Some People's Lives is the seventh studio album by American singer Bette Midler. It was released by Atlantic Records on September 4, 1990 in the United States. It contains one of her biggest hits, "From a Distance," which won songwriter Julie Gold a Grammy Award for Song of the Year in 1991.

Some People's Lives became the biggest commercial success of Midler's musical career, peaking at number 6 in the US and number 5 in the UK. It was later awarded double platinum by the RIAA for sales of over two million copies in the US alone.

Background
Following a series of successful Hollywood movies made throughout the 1980s, among them Down and Out in Beverly Hills, Ruthless People, Outrageous Fortune, Oliver and Company and Big Business, Midler returned to the music scene with a proper studio album in 1990, her first since 1983's rock and new wave-influenced No Frills. Some People's Lives, however, had more in common with the preceding soundtrack Beaches in that it featured both interpretations of jazz standards like "Miss Otis Regrets", "Spring Can Really Hang You Up the Most" and "He Was Too Good to Me" as well as more chart-oriented pop and adult contemporary material with contrasting synth-driven arrangements courtesy of producer Arif Mardin, his son Joe and Robbie Buchanan. The up-tempo track "Moonlight Dancing" (first recorded by pop/R&B group The Pointer Sisters) was written by noted hitmaker Diane Warren and "The Gift of Love" by Tom Kelly and Billy Steinberg and Susanna Hoffs. Steinberg and Kelly were the songwriting team behind Madonna's "Like a Virgin", Cyndi Lauper's "True Colors" and The Bangles' "Eternal Flame".

Promotion
"Moonlight Dancing" (also released as an extended dance remix which sampled the 1973 recording "Do You Want to Dance"), "Night and Day" and "The Gift of Love" were all issued as singles, but the biggest hit that the album produced was Midler's interpretation of Julie Gold's anthem of universal brotherhood "From a Distance" featuring The Radio Choir of New Hope Church. The single reached number 2 on the Billboard Hot 100 chart, number 1 on the Adult Contemporary chart and number 6 in the UK and was later certified platinum in the US, making it Midler's second million-seller within the space of two years (following "Wind Beneath My Wings" from the Beaches soundtrack). The song has since been recorded by a large number of other artists, and Midler herself included an alternate version with partly re-written lyrics on her 2006 album Cool Yule.

Critical reception

AllMusic editor Bryan Buss called the album "one of the singer's strongest collections." He felt that aside from "poor production" on "From a Distance," Some People's Lives was "a smooth collection of standards [...] This is Midler at her best – playful, yearning, brassy, regretful – and that is mostly because producer Arif Mardin surrounds his star with respectful production that matches her talent while accenting her strengths." Los Angeles Times critic Dennis Hunt critisized the album for its "overload of whiny, dirge-like ballads [...] Fortunately, there's nothing on the album quite as unabashedly sentimental as "Wind Beneath My Wings," but many of the songs have those same sappy overtones."

Commercial performance
Some People's Lives became the biggest commercial success of Midler's musical career. It reached its highest peak in the United Kingdom, where it entered the top five and reached gold status in July 1991. In the United States, it peaked at number 6 on the US Billboard 200, becoming her highest-charting album since Bette Midler (1973). Exceeding shipments of more than 2 million copies, it was certified double platinum by the Recording Industry Association of America (RIAA) in March 1991. Elsewhere, the album entered the top ten in Australia, Canada, and New Zealand, while reaching number 15 on the German Albums Chart and number 27 on the Austrian Albums Chart.

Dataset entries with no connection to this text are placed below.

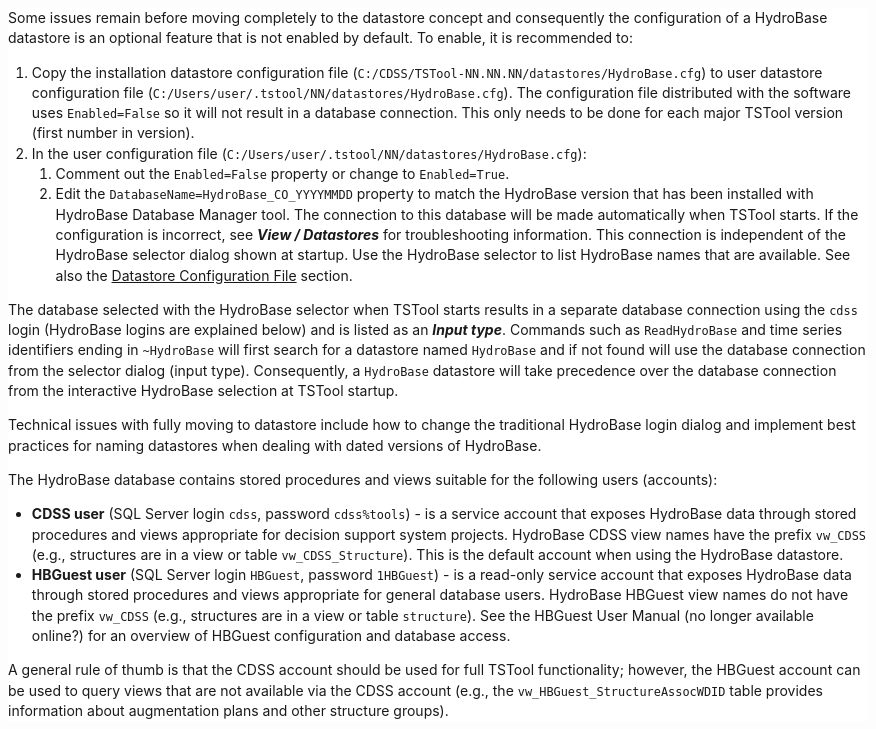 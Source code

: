 Some issues remain before moving completely to the datastore concept and consequently
the configuration of a HydroBase datastore is an optional feature that is not enabled by default.
To enable, it is recommended to:

1.  Copy the installation datastore configuration file (`C:/CDSS/TSTool-NN.NN.NN/datastores/HydroBase.cfg`) to
    user datastore configuration file (`C:/Users/user/.tstool/NN/datastores/HydroBase.cfg`).
    The configuration file distributed with the software uses `Enabled=False` so it will not result in a database connection.
    This only needs to be done for each major TSTool version (first number in version).
2.  In the user configuration file (`C:/Users/user/.tstool/NN/datastores/HydroBase.cfg`):
    1.  Comment out the `Enabled=False` property or change to `Enabled=True`.
    2.  Edit the `DatabaseName=HydroBase_CO_YYYYMMDD` property to match the HydroBase version that has been installed with
        HydroBase Database Manager tool.
        The connection to this database will be made automatically when TSTool starts.
        If the configuration is incorrect, see ***View / Datastores*** for troubleshooting information.
        This connection is independent of the HydroBase selector dialog shown at startup.
        Use the HydroBase selector to list HydroBase names that are available.
        See also the [Datastore Configuration File](#datastore-configuration-file) section.

The database selected with the HydroBase selector when TSTool starts results
in a separate database connection using the `cdss` login (HydroBase logins are explained below) and is listed as an ***Input type***.
Commands such as `ReadHydroBase` and time series identifiers ending in `~HydroBase` will first
search for a datastore named `HydroBase` and if not found will use the database connection
from the selector dialog (input type).
Consequently, a `HydroBase` datastore will take precedence over the database connection
from the interactive HydroBase selection at TSTool startup.

Technical issues with fully moving to datastore include how to change the traditional HydroBase
login dialog and implement best practices for naming datastores when dealing with dated versions of HydroBase.

The HydroBase database contains stored procedures and views suitable for the following users (accounts):

*   **CDSS user** (SQL Server login `cdss`, password `cdss%tools`) - is a service account that exposes
    HydroBase data through stored procedures and views appropriate for decision support system projects.
    HydroBase CDSS view names have the prefix `vw_CDSS` (e.g., structures are in a view or table `vw_CDSS_Structure`).
    This is the default account when using the HydroBase datastore.
*   **HBGuest user** (SQL Server login `HBGuest`, password `1HBGuest`) - 
    is a read-only service account that exposes HydroBase data through stored procedures
    and views appropriate for general database users.
    HydroBase HBGuest view names do not have the prefix `vw_CDSS` (e.g., structures are in a view or table `structure`).
    See the HBGuest User Manual (no longer available online?)
    for an overview of HBGuest configuration and database access.

A general rule of thumb is that the CDSS account should be used for full TSTool functionality;
however, the HBGuest account can be used to query views that are not available via the
CDSS account (e.g., the `vw_HBGuest_StructureAssocWDID` table provides
information about augmentation plans and other structure groups).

Some People's Lives was classified as the 36th best-selling album of 1991 in Australia. In Canada, the set became the 60th most-selling album in 1990, while in 1991 it scored at number 36 on the End-of-Year chart. Billboard ranked it 16th on its 1991 year-end chart.

Track listing

Personnel
Musicians

 Bette Midler – all vocals (1-6, 8, 9), lead vocals (7, 10)
 Joe Mardin – keyboards (1, 5, 8, 10), programming (1, 5, 8, 10), arrangements (1, 8, 10), keyboard solo (5), conductor (8), backing vocals (10)
 Marc Shaiman – arrangements (1-4, 6), acoustic piano (2, 9), conductor (2, 3, 4, 6), vocal arrangements (7, 8), basic rhythm arrangements (9)
 Bernie Layton – acoustic piano (3)
 Robbie Buchanan – keyboards (6, 7, 11), programming (6, 11), additional programming (8)
 Michael Boddicker – additional synthesizers (6), additional programming (11)
 Guy Roche – additional programming (8)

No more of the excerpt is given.